The DMK, the ruling party in Tamil Nadu and historically an advocate of Tamil nationalism, has accused the Union government of imposing the Hindi language on non-Hindi speaking parts of the country through the Hindi-titled bills.

Central laws carrying Hindi titles runs afoul of the Constitution and is unprecedented, experts say.

Hindi imposition

DMK President and Tamil Nadu Chief Minister MK Stalin, in an online statement, alleged that the Modi government is “tamper[ing] with the essence of India’s diversity” through what he described as “linguistic imperialism”.

Accusing the Centre of Hindi colonialism, he further said that the “BJP’s audacious bid to supplant our identity with Hindi will be opposed resolutely”.

DMK Rajya Sabha MP and Senior Advocate P Wilson has called for the Hindi titles of the three bills to be changed at once. According to his online statement, “South Indian lawyers are going to spend most of the time in courts trying to pronounce these names”, referring to the names of the bills.

Wilson also referred to Article 348 of the Constitution.

As per this provision, the texts of all acts passed by Parliament must be in the English language.

Indian National Congress MP Shashi Tharoor has termed the exercise “Hindi chauvinism” by the government.

Violative of Article 348 of Constitution

Legal experts that Scroll spoke with brought up Article 348 to cast doubt on the propriety of the titles of the bills.

According to Senior Advocate KS Chauhan, having exclusively Hindi titles for central laws is not permissible under Article 348. If the bills were to be enacted as laws, “they would be ultra vires as the Constitution does not have relaxation of this nature”, he said.

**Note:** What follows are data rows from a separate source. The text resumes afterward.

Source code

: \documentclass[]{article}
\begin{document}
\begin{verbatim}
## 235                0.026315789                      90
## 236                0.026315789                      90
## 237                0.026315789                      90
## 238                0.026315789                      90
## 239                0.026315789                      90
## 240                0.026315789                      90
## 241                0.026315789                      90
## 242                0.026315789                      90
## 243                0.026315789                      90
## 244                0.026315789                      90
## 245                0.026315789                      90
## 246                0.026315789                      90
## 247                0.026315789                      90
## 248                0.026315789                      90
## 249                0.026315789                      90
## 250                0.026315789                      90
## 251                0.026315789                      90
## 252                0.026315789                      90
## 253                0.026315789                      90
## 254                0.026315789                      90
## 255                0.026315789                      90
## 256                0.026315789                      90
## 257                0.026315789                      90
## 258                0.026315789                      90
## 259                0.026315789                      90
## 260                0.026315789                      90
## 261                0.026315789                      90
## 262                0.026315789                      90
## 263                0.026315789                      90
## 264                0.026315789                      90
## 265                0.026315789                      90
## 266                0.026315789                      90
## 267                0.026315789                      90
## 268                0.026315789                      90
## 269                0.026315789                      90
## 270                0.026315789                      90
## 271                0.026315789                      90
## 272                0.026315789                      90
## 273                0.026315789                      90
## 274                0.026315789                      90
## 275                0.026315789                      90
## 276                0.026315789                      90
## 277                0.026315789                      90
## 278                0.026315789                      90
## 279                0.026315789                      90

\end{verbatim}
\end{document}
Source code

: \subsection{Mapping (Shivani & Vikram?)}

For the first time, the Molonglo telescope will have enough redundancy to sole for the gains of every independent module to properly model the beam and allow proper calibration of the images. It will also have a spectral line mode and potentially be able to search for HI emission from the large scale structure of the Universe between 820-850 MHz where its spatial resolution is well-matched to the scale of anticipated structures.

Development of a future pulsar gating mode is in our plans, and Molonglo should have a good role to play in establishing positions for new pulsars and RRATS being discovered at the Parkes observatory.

An ultra vires law is a law enacted by an authority beyond its authority or jurisdiction.

Senior Advocate Mohan Katarki agreed. He said that Article 348 prescribes that “the authoritative texts” of all Parliamentary Acts must be in English, and this includes the title of the Act.

He warned that since criminal law and criminal procedure are placed in the concurrent list of the Seventh Schedule of the Constitution, which means that both the Parliament and state legislatures can legislate on these matters, “tomorrow, each state could attempt to rename the bills in their own local language”. This may create political tensions, and “create many Indias”, he said.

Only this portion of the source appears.